Stored data.
----

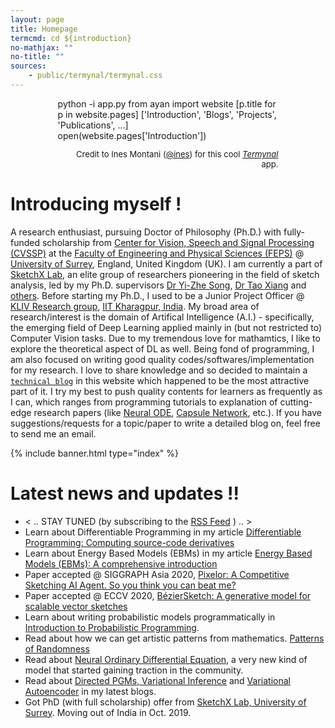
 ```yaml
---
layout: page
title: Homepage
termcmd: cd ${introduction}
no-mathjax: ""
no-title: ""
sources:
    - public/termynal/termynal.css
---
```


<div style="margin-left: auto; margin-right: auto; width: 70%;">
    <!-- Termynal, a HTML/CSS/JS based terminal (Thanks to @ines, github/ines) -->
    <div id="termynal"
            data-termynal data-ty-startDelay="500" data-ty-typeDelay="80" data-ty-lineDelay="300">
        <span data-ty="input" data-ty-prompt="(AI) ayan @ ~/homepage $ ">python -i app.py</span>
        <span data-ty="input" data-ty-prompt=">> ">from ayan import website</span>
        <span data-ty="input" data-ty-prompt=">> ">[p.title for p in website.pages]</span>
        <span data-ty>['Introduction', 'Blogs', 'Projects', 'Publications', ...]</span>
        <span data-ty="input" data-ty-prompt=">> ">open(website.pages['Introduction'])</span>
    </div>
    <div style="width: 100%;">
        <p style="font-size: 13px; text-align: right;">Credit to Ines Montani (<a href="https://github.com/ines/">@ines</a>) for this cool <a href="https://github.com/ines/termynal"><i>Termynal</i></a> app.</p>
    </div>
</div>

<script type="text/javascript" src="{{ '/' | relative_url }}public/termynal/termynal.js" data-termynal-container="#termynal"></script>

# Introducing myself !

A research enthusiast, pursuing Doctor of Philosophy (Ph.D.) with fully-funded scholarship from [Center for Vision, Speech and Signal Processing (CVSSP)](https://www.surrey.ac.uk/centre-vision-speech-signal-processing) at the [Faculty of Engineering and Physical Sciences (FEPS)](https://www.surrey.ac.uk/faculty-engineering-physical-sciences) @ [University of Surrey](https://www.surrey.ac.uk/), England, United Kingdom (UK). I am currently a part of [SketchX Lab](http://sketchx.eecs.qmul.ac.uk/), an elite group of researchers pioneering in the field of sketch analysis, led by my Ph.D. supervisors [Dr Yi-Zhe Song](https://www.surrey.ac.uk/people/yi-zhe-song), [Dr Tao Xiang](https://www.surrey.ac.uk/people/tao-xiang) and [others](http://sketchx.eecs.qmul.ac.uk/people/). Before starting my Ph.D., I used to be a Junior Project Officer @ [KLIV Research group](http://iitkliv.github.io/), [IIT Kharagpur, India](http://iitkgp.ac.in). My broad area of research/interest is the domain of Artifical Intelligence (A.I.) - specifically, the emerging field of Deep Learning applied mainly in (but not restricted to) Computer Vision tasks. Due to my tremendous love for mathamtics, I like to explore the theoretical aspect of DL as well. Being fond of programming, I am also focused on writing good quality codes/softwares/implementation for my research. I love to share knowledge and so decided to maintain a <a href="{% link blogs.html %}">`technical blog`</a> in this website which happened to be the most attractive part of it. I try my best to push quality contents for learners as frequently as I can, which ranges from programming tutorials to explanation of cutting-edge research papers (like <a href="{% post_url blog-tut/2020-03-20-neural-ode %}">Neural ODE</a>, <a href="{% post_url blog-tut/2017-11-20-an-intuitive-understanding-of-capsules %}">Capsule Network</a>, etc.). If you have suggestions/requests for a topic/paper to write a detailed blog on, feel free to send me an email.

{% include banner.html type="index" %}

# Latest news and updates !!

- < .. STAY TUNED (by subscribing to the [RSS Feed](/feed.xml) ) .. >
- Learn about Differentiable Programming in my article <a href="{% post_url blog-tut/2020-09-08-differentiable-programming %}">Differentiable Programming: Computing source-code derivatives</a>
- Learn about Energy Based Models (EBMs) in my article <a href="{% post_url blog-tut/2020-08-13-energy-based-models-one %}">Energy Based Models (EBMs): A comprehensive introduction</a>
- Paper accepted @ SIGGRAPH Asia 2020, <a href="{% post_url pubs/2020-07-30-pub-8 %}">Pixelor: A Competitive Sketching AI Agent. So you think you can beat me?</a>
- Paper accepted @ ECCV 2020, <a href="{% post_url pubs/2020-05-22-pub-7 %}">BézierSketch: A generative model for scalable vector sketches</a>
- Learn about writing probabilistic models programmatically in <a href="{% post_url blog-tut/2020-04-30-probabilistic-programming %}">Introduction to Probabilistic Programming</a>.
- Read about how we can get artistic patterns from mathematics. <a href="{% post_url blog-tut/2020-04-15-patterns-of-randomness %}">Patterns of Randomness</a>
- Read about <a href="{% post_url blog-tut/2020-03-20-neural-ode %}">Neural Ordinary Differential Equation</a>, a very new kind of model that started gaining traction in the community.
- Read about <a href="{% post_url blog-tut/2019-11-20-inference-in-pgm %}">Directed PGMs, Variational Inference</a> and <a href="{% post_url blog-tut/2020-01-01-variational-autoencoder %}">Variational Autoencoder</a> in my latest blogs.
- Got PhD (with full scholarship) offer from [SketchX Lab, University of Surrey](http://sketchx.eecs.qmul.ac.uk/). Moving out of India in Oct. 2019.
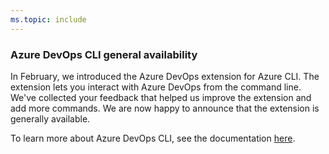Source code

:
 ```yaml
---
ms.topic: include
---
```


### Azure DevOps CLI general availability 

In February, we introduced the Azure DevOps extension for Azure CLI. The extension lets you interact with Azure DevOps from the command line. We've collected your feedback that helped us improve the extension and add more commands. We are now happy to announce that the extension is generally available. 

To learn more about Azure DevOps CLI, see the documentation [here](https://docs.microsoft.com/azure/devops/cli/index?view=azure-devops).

----

What to produce.
Exactly the lines from the one holding "- Read about how" through the last line of the entries must be set down, with nothing added and no pictures.

Answer section.
- Read about how we can get artistic patterns from mathematics. <a href="{% post_url blog-tut/2020-04-15-patterns-of-randomness %}">Patterns of Randomness</a>
- Read about <a href="{% post_url blog-tut/2020-03-20-neural-ode %}">Neural Ordinary Differential Equation</a>, a very new kind of model that started gaining traction in the community.
- Read about <a href="{% post_url blog-tut/2019-11-20-inference-in-pgm %}">Directed PGMs, Variational Inference</a> and <a href="{% post_url blog-tut/2020-01-01-variational-autoencoder %}">Variational Autoencoder</a> in my latest blogs.
- Got PhD (with full scholarship) offer from [SketchX Lab, University of Surrey](http://sketchx.eecs.qmul.ac.uk/). Moving out of India in Oct. 2019.
Source code

:
 ```yaml
---
ms.topic: include
---
```


### Azure DevOps CLI general availability 

In February, we introduced the Azure DevOps extension for Azure CLI. The extension lets you interact with Azure DevOps from the command line. We've collected your feedback that helped us improve the extension and add more commands. We are now happy to announce that the extension is generally available. 

To learn more about Azure DevOps CLI, see the documentation [here](https://docs.microsoft.com/azure/devops/cli/index?view=azure-devops).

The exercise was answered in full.